## [What you should do]
The records sit below. Return every line in them that holds the word "lautet".

## [Material provided]
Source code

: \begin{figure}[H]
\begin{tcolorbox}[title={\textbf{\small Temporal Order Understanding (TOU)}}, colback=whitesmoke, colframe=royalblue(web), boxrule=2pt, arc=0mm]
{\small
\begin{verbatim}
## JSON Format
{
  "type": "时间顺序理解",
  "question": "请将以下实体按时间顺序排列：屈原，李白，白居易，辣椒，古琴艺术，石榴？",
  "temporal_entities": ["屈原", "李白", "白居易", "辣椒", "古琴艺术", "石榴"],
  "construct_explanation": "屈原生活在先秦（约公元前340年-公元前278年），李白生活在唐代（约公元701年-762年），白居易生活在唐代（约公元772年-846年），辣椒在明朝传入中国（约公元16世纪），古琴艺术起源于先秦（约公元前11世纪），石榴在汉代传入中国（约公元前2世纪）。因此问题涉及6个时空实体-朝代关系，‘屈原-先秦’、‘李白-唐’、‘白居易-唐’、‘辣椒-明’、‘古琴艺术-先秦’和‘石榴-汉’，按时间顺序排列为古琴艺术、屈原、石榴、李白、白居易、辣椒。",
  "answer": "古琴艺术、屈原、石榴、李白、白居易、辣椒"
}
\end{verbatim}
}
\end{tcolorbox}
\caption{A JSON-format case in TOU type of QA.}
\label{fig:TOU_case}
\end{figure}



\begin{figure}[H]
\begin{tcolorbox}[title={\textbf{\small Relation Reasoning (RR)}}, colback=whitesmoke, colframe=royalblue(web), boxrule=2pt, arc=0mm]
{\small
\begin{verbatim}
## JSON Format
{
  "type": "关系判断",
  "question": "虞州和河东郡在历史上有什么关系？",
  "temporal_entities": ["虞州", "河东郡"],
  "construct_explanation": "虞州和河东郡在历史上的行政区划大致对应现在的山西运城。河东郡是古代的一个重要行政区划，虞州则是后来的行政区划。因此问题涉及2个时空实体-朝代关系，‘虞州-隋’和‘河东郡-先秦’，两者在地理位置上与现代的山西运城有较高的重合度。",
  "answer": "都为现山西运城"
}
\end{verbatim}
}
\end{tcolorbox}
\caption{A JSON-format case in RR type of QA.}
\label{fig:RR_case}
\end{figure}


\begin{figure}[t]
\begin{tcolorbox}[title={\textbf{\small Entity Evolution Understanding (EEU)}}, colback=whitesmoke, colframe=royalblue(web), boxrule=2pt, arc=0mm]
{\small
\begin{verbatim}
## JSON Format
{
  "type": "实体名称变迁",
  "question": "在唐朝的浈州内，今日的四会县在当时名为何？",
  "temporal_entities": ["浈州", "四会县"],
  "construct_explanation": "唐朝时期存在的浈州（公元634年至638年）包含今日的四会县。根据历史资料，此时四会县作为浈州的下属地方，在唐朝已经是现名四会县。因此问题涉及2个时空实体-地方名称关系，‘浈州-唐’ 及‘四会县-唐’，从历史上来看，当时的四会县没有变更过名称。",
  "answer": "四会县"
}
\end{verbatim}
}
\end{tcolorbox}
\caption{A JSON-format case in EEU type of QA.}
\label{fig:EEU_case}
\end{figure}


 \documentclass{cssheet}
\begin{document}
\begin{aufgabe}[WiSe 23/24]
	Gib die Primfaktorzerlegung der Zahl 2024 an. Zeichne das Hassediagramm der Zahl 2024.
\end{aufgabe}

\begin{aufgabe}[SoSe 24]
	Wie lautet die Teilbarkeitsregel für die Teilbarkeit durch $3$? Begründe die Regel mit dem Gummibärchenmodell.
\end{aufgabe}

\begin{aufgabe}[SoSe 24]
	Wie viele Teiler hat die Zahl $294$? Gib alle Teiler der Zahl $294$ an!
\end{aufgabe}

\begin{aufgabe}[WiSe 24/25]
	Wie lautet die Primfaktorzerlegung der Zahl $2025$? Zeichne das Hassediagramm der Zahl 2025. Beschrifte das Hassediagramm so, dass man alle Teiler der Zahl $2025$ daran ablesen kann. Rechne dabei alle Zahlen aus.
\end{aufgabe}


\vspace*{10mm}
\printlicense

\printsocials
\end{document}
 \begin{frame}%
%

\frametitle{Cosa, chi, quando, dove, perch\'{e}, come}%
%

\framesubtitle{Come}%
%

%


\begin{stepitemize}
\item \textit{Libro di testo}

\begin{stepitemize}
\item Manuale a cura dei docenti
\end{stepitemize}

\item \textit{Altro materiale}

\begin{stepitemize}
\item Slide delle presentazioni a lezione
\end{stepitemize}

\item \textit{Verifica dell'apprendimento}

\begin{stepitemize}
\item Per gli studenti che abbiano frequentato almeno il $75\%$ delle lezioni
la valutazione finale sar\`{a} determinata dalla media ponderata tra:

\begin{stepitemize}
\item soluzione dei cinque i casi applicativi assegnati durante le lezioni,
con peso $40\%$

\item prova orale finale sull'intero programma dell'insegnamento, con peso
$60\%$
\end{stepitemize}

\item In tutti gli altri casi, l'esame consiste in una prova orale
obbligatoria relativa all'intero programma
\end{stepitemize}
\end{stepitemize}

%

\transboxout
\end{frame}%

## [Response for this exercise]
	Wie lautet die Teilbarkeitsregel für die Teilbarkeit durch $3$? Begründe die Regel mit dem Gummibärchenmodell.
	Wie lautet die Primfaktorzerlegung der Zahl $2025$? Zeichne das Hassediagramm der Zahl 2025. Beschrifte das Hassediagramm so, dass man alle Teiler der Zahl $2025$ daran ablesen kann. Rechne dabei alle Zahlen aus.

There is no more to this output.